They are all very determined archetypes that are all established within the first fifteen minutes. Marie [Rohm - Towers wife, hence her starring in many of his movies.] soon to be renamed #99 is concerned and almost naively asks where they are being taken already on the boat and not half as cocky as Helga [Elisa Montés]. This makes the audience understand that Helga is aware off her crime, and Marie most likely isn’t… it plant’s the thought that she may be innocent. After all this is a women in prison flick, and they ain’t never fair. Nathalie [Luciania Paluzzi] cowers in a corner of the boat and when later locked up all the signals of a claustrophobia attack are there.
Following the presentation of our leading lady #99, it’s time to establish the antagonists, head warden Thelma Diaz [McCambridge] walks in to Governor Santos who eats his roast chicken sloppily and praises Diaz for the women she has selected for him today. Although he raises a finger or warning as he tells her that the woman who died that morning had visible bruises. An issue that may get them in trouble, if officials start to ask questions about the several dead women and how Diaz goes about taking care of discipline. The scene ends with McCambridge out of focus in the background and the only thing in focus is a book in the foreground. A copy of Arnold J. Toynbee’s La Europe De Hitler is at the front, Diaz apparently holds Nazi sympathies. We are not going to like warden Diaz and pretty soon she confirms our suspicions.

Back to the ladies… During the first night Zoie #76 [Rosalba Neri] wakes #99 from a bad dream only to be disturbed by Natalie, #98 writhing and moaning in pain. #99 tries to get help by calling for the guards. Instead she get’s Warden Diaz who screams that she’s up for punishment as she’s interfering and creating a disturbance. The next morning #99 gets involved in a fight where she’s caged in isolation for her further provocations. The night before her isolation she’s raped by #76 as the Governor drooling watches on.
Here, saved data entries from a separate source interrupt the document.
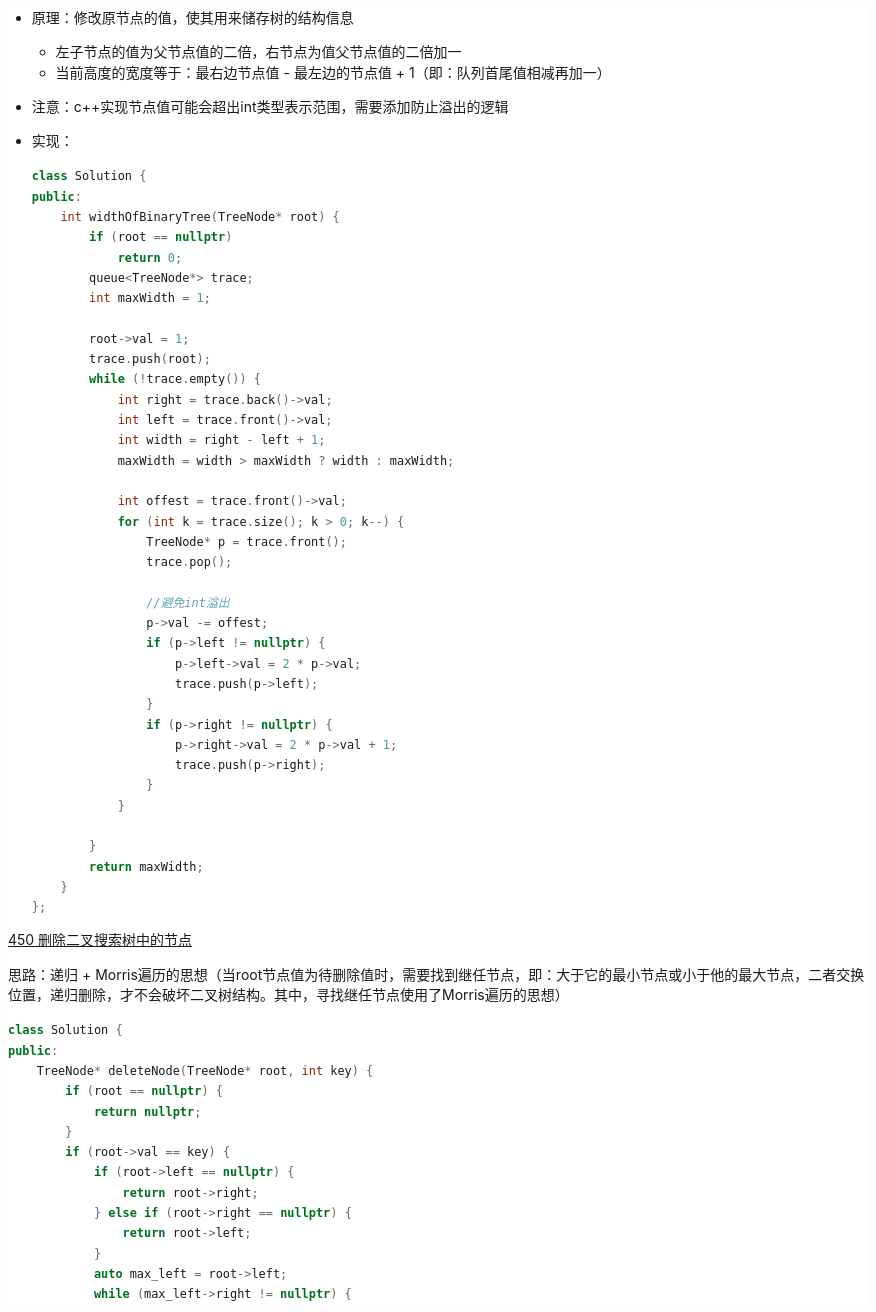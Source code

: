 - 原理：修改原节点的值，使其用来储存树的结构信息
  - 左子节点的值为父节点值的二倍，右节点为值父节点值的二倍加一
  - 当前高度的宽度等于：最右边节点值 - 最左边的节点值 + 1（即：队列首尾值相减再加一）
- 注意：c++实现节点值可能会超出int类型表示范围，需要添加防止溢出的逻辑
- 实现：

  ``` c++
  class Solution {
  public:
      int widthOfBinaryTree(TreeNode* root) {
          if (root == nullptr)
              return 0;
          queue<TreeNode*> trace;
          int maxWidth = 1;
  
          root->val = 1;
          trace.push(root);
          while (!trace.empty()) {
              int right = trace.back()->val;
              int left = trace.front()->val;
              int width = right - left + 1;
              maxWidth = width > maxWidth ? width : maxWidth;
              
              int offest = trace.front()->val;
              for (int k = trace.size(); k > 0; k--) {
                  TreeNode* p = trace.front();
                  trace.pop();
                  
                  //避免int溢出
                  p->val -= offest;
                  if (p->left != nullptr) {
                      p->left->val = 2 * p->val;
                      trace.push(p->left);
                  }
                  if (p->right != nullptr) {
                      p->right->val = 2 * p->val + 1;
                      trace.push(p->right);
                  }            
              }
              
          }
          return maxWidth;
      }
  };
  ```

[450 删除二叉搜索树中的节点](https://leetcode.cn/problems/delete-node-in-a-bst/description/)

思路：递归 + Morris遍历的思想（当root节点值为待删除值时，需要找到继任节点，即：大于它的最小节点或小于他的最大节点，二者交换位置，递归删除，才不会破坏二叉树结构。其中，寻找继任节点使用了Morris遍历的思想）

```c++
class Solution {
public:
    TreeNode* deleteNode(TreeNode* root, int key) {
        if (root == nullptr) {
            return nullptr;
        }
        if (root->val == key) {
            if (root->left == nullptr) {
                return root->right;
            } else if (root->right == nullptr) {
                return root->left;
            }
            auto max_left = root->left;
            while (max_left->right != nullptr) {
```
Through showing her sympathetic sides – caring for others, wanting to do right, putting her in situations she has no control over - the audience feels empathy for 99 - or should we call her Marie, and as soon as we feel empathy we start to bond with the character. We wan Marie go have hell in the next hour and a half, but we want her to break out and live a better life too.
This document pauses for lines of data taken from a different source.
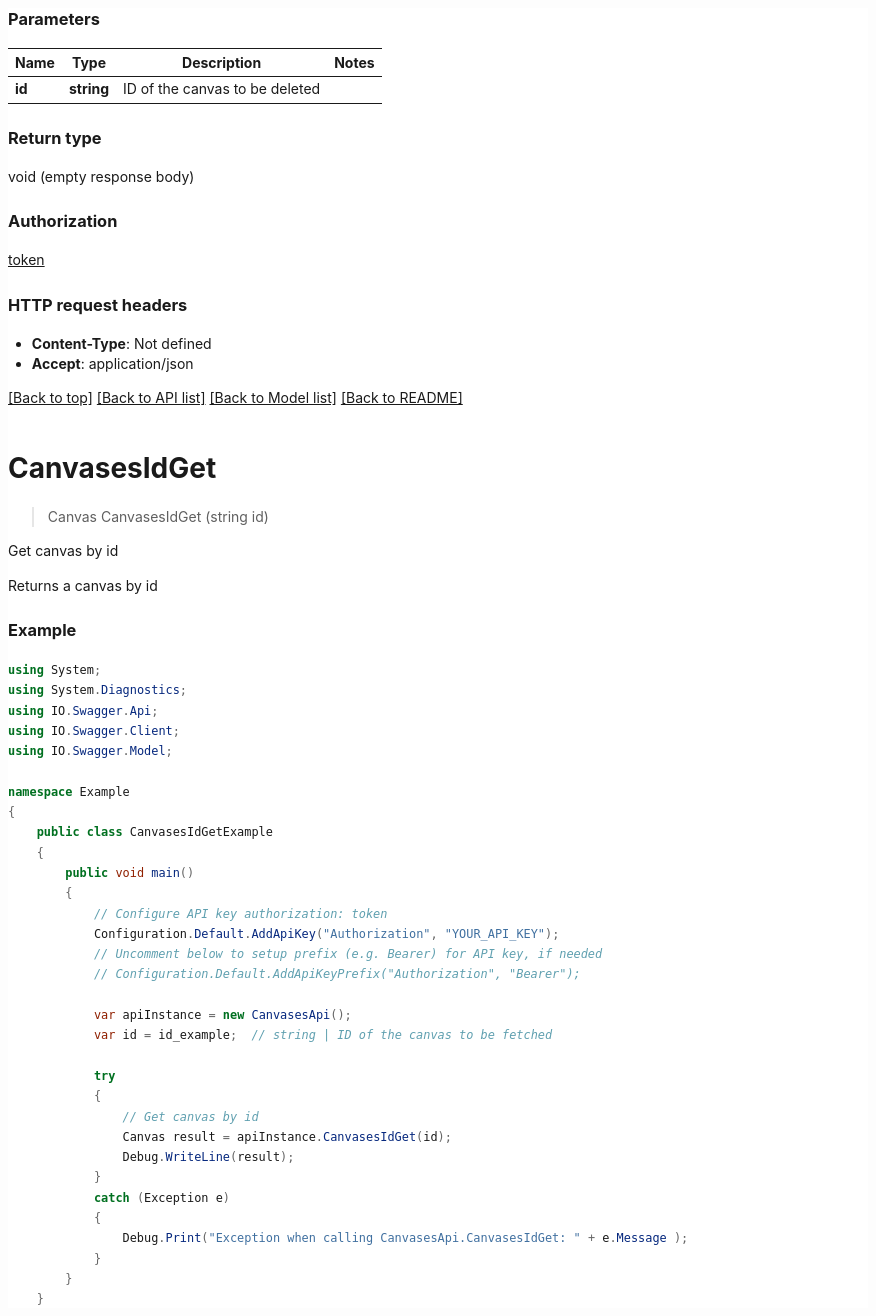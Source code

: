 ### Parameters

Name | Type | Description  | Notes
------------- | ------------- | ------------- | -------------
 **id** | **string**| ID of the canvas to be deleted | 

### Return type

void (empty response body)

### Authorization

[token](../README.md#token)

### HTTP request headers

 - **Content-Type**: Not defined
 - **Accept**: application/json

[[Back to top]](#) [[Back to API list]](../README.md#documentation-for-api-endpoints) [[Back to Model list]](../README.md#documentation-for-models) [[Back to README]](../README.md)

<a name="canvasesidget"></a>
# **CanvasesIdGet**
> Canvas CanvasesIdGet (string id)

Get canvas by id

Returns a canvas by id

### Example
```csharp
using System;
using System.Diagnostics;
using IO.Swagger.Api;
using IO.Swagger.Client;
using IO.Swagger.Model;

namespace Example
{
    public class CanvasesIdGetExample
    {
        public void main()
        {
            // Configure API key authorization: token
            Configuration.Default.AddApiKey("Authorization", "YOUR_API_KEY");
            // Uncomment below to setup prefix (e.g. Bearer) for API key, if needed
            // Configuration.Default.AddApiKeyPrefix("Authorization", "Bearer");

            var apiInstance = new CanvasesApi();
            var id = id_example;  // string | ID of the canvas to be fetched

            try
            {
                // Get canvas by id
                Canvas result = apiInstance.CanvasesIdGet(id);
                Debug.WriteLine(result);
            }
            catch (Exception e)
            {
                Debug.Print("Exception when calling CanvasesApi.CanvasesIdGet: " + e.Message );
            }
        }
    }
```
Two “alarming”, or rather “helper” characters are also introduced early on. Characters that help the audience invest in the plot. Also characters that will drive it forth and generate a disturbance in the ordinary world of Thelma Diaz hell camp for women.

One is presented after the death of #98 in the shape of the Doctor [José María Blanco]. As he leaves the island he complains that the women are always dead by the time he arrives… and that’s about to change. This external force obviously contacts officials hence the arrival of the second challenger to Thelma Diaz corrections facility.

The second is Superintendant Leonie Caroll [Maria Schell] who poses a threat to Warden Diaz when she arrives on the island and demands to inspect the prison. This threat stretches past Diaz and towards Governor Santos too. The two try to set her up by reporting to the officials that she pays attention to the young female inmates in the wrong fashion… anything to avoid a rupture of the good thing they have going.

Two things come out of this introduction of Superintendant Caroll. The positive tension between #99 as Caroll somewhat acts as a “parent/Helper” to her as she suggests to help her clear her case and possibly clear her name. Then there’s the harsh tension between Caroll and Diaz. The provocation of being scrutinised by external parts drives Diaz round the bend and frequently lands in her screaming out brilliant dialogue along the lines of “Purpose of a prison is punishment for crime, it is not meant a happy place! To which Caroll calmly replies, “In that case you efforts here can be extremely successful!”

Storylines are somewhat linear with the odd flashback now and again as the girls explain why they are incarcerated, some fair - some not. But by delivering their raison d’être in this way Towers and Franco keep the movie interesting, as I want to know what situation had the women end up in the prison to start with. The flashbacks see cinematographer Manuel Merino’s best moments in the movie, and are highlights for the movie where the typical Franco nightclub act and minimalistic sets, suggestive lighting are used. This is the sort of imagery and compositions I associate with Franco. Merino worked with Franco and Towers on almost all the films produced under the Towers of London period, and on approximately twenty something Franco movies in all.

Propelling the movie into it’s final act, #76 rallies a disappointed 99 – who by now has been lead on by Superintended Caroll with a promise to look into her case. But after a rejection, #99 looses all faith and is left disillusioned. She needs something new to latch onto, which makes #76’s timing perfect. #76 and Rosalie #81 suggest that #99 come in on their cunning plan to escape from the otherwise inescapable prison.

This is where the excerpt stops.